Mack v. Delta Air Lines, Inc., 2016 U.S. App. LEXIS 706 (11th Cir. Jan. 15, 2016):
Plaintiffs Olivia Jiheekim Mack ("Mack") and David Mack, proceeding pro se, appeal the district court's dismissal of Mack's amended complaint against Mack's employer, Delta Air Lines, Inc. ("Delta"), and against Sedgewick Claims Management Services, Inc. ("Sedgewick"). Plaintiffs also appeal the district court's grant of Defendants' motions for sanctions and denial of Plaintiffs' motion for sanctions. No reversible error has been shown; we affirm.
This case arises out of the denial of Mack's application for short-term disability insurance ("STDI") benefits. Mack declined SDTI [*2] benefits when she was first hired as a Delta flight attendant in 2007. When Mack later applied for SDTI benefits in October 2008, she was denied coverage because she was pregnant. Unable to qualify for SDTI benefits, Mack continued to work as a flight attendant during her pregnancy. Mack alleges that, as a result of her working on long international flights, she suffered from preeclampsia and high blood pressure -- putting both her and her unborn baby's health at risk.
Mack filed a charge of employment discrimination with the Equal Employment Opportunity Commission ("EEOC"), alleging that she was discriminated against in violation of Title VII, the Age Discrimination in Employment Act ("ADEA"), and the Americans with Disabilities Act ("ADA"). After efforts to obtain a settlement failed, the EEOC issued Mack a right-to-sue notice.
On 9 April 2013, Mack filed this civil action against Delta and Sedgewick, the administrator of Delta's STDI program. In her initial complaint, Mack purported to assert against Defendants claims for violations of Title VII, the ADA, and the ADEA, and several state-law claims.
The district court dismissed as untimely the employment discrimination claims arising [*3] from Mack's EEOC charge and dismissed without prejudice Mack's remaining state-law claims. The district court also denied as futile Mack's four motions to amend the complaint but granted her leave to file an amended complaint that complied with federal pleading requirements.

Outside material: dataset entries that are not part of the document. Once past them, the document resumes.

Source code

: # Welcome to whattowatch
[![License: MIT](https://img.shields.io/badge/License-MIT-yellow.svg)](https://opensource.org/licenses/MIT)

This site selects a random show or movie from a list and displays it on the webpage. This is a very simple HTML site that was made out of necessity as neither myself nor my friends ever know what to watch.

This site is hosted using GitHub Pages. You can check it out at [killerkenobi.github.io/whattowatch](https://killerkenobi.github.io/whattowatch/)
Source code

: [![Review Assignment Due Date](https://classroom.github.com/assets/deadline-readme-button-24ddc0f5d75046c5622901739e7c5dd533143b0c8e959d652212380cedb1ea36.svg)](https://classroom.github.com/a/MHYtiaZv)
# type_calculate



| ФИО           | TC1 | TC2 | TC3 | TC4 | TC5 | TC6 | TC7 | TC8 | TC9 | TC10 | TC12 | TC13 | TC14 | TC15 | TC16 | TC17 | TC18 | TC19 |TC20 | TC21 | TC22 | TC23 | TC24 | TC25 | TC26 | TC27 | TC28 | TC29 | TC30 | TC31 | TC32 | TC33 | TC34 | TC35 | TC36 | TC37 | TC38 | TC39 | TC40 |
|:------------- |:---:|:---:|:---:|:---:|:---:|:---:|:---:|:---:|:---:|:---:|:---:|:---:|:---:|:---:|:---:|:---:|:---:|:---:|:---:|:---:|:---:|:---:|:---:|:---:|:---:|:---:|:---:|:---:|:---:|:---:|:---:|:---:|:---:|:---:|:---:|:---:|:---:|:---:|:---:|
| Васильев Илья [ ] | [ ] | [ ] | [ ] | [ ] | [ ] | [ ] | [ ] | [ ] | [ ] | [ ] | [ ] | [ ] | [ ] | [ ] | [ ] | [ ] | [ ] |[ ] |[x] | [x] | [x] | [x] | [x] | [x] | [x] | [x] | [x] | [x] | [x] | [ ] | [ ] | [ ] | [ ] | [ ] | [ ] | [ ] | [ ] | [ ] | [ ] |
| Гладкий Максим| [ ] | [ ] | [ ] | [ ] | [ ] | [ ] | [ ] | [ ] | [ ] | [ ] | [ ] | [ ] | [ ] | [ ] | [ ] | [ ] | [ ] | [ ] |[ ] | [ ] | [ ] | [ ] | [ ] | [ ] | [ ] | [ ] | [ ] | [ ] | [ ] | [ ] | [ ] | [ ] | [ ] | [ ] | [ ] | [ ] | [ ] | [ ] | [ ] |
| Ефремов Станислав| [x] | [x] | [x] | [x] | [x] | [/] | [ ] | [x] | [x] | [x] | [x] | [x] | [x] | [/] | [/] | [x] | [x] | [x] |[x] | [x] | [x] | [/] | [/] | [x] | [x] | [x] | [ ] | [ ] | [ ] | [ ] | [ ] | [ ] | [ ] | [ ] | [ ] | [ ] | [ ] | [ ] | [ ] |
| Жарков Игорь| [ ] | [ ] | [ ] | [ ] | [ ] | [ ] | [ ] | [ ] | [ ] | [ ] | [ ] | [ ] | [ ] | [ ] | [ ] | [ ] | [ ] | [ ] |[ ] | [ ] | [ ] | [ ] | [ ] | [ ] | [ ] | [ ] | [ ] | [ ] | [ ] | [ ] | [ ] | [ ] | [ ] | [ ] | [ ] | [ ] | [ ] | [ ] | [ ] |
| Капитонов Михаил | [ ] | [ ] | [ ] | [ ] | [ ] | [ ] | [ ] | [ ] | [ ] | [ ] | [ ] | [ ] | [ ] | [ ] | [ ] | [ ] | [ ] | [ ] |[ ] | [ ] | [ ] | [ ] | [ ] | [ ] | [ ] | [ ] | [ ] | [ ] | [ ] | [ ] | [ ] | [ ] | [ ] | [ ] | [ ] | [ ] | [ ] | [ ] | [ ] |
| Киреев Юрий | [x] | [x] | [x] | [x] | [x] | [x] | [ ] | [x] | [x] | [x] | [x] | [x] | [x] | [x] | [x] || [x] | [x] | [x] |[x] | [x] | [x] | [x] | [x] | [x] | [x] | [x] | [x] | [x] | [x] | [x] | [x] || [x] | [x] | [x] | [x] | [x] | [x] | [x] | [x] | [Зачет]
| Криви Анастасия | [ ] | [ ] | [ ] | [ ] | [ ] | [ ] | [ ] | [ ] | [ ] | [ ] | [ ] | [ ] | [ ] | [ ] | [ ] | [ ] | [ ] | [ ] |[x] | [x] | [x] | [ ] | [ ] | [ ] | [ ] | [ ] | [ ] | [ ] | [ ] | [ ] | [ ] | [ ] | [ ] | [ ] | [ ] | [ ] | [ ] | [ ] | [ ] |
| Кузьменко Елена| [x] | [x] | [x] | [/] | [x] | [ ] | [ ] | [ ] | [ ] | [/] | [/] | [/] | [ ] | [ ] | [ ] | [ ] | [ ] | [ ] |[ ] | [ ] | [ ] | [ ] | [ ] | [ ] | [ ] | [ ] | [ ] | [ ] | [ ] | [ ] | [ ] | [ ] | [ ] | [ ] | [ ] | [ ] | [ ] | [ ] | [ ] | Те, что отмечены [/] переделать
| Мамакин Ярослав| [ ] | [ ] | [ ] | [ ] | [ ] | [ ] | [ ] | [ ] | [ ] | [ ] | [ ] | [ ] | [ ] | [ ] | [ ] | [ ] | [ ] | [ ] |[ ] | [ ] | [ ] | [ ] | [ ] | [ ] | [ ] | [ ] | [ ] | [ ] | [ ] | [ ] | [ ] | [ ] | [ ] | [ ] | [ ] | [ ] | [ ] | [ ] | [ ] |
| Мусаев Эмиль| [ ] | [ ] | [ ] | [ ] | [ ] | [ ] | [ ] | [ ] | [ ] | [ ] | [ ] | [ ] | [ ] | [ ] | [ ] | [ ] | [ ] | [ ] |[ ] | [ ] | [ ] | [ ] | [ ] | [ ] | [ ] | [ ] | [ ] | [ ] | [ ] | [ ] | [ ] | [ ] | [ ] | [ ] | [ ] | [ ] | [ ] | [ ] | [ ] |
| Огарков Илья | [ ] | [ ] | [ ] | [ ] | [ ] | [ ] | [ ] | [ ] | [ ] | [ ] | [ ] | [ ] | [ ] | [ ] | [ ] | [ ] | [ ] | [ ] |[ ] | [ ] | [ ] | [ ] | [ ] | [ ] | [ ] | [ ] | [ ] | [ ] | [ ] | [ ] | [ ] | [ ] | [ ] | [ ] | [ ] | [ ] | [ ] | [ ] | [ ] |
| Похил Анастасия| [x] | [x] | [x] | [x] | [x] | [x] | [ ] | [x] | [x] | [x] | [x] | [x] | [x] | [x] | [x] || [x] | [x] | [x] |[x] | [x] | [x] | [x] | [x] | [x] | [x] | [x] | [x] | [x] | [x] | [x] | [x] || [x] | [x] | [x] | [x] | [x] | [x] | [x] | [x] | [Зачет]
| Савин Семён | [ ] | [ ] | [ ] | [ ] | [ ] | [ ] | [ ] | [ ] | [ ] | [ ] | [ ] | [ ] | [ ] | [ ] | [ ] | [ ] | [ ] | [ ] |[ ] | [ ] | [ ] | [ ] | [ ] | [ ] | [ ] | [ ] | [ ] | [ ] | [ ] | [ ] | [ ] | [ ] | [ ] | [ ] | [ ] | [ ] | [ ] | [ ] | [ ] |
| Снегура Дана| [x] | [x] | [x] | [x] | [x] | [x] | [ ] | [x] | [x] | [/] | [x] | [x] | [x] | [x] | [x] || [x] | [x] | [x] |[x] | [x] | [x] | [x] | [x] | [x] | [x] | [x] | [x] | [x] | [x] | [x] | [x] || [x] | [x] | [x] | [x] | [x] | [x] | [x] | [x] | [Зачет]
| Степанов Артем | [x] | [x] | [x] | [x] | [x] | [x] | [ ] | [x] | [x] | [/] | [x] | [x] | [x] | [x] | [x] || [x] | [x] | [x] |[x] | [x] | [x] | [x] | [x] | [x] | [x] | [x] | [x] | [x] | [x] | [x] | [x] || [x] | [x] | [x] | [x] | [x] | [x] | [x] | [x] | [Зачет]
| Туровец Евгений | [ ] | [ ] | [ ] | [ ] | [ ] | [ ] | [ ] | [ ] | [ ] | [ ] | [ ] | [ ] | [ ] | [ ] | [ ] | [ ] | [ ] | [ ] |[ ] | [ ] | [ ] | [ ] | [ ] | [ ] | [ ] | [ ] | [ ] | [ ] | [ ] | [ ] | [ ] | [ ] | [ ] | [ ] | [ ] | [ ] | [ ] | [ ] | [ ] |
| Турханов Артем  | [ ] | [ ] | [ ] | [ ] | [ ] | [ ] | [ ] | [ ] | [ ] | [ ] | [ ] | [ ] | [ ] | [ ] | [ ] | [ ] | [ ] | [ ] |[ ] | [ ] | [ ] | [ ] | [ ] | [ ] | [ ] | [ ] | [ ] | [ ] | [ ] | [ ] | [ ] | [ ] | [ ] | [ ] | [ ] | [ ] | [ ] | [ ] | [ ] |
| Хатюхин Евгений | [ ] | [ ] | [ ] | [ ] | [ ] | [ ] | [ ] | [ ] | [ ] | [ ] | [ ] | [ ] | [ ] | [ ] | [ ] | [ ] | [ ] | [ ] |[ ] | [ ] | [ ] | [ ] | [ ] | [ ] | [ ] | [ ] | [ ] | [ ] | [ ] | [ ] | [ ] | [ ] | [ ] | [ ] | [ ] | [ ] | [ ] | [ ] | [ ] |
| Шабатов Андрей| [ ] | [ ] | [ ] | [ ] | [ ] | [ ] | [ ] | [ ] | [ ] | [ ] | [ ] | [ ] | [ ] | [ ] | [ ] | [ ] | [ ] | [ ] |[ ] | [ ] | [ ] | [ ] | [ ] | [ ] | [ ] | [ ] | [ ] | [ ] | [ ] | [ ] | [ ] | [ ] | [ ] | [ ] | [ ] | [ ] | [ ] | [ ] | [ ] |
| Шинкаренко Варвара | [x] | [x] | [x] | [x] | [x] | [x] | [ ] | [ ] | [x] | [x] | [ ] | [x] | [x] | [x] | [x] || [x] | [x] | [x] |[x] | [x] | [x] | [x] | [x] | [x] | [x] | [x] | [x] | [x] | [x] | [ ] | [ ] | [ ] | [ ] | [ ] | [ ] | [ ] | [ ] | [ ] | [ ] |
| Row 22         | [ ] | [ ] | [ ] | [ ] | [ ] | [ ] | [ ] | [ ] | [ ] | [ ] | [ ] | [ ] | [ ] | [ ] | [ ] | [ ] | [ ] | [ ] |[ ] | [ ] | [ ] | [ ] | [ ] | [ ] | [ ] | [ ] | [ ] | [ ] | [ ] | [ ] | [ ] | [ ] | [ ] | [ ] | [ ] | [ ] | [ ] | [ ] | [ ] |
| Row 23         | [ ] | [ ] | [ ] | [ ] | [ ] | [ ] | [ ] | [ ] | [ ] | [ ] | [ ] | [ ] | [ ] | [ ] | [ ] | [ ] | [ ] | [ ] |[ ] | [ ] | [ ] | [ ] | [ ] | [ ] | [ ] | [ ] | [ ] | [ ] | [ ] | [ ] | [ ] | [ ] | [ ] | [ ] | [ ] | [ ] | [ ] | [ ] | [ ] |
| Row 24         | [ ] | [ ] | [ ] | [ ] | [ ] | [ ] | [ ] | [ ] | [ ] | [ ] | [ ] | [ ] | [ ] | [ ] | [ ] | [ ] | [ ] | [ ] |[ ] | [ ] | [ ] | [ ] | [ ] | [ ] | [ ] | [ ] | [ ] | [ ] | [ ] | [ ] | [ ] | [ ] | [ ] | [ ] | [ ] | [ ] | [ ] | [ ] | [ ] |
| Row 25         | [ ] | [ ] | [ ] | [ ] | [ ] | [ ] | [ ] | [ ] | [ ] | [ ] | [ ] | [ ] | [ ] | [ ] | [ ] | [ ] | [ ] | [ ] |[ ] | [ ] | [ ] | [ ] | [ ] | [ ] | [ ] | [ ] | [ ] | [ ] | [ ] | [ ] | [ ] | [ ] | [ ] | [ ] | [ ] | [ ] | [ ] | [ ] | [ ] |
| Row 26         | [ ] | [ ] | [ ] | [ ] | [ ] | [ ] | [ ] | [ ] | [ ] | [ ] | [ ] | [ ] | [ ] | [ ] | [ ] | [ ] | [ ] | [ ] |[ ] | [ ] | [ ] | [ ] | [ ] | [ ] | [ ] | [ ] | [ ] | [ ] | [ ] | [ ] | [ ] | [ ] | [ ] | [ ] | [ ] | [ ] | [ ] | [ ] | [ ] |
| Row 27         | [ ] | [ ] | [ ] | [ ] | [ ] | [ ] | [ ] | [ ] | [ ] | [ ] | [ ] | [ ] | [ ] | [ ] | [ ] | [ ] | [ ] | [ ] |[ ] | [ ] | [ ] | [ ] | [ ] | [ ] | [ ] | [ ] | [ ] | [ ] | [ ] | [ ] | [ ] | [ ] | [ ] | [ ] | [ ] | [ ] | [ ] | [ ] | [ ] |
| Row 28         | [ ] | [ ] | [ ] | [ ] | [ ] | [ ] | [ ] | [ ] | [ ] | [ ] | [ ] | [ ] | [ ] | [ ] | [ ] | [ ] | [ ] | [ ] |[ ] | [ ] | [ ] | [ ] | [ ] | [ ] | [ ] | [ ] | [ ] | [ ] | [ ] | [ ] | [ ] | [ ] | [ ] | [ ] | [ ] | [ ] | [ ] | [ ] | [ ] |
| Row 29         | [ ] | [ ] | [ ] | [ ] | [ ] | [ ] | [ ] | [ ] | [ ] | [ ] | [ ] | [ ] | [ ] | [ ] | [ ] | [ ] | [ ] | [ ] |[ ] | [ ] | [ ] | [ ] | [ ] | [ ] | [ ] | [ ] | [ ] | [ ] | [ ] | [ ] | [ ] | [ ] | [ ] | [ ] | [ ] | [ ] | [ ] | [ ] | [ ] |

Mack then filed the amended complaint pertinent to this appeal; she purported to assert against Defendants claims for Title VII retaliation, civil RICO, and state-law libel. The district court dismissed Mack's claim for failure to state a claim.
About Mack's civil RICO claim, Mack failed to allege with particularity that Defendants engaged in a pattern of racketeering activity. See McCulloch v. PNC Bank, Inc., 298 F.3d 1217, 1225 (11th Cir. 2002). In her amended complaint, Mack alleges that Defendants engaged in mail fraud by underpaying doctors intentionally so that the completion of medical-eligibility forms would be delayed. Even accepting this allegation as true, the alleged conduct is no "scheme to defraud another of money or property" and, thus, constitutes no mail fraud. [*8] See Pelletier v. Zweifel, 921 F.2d 1465, 1498 (11th Cir. 1991).3
3 Mack has also failed to allege sufficiently a causal connection between her injury and Defendants' alleged mail fraud. Mack contends she was denied STDI benefits based on her pregnancy, not because she failed to complete her paperwork on time.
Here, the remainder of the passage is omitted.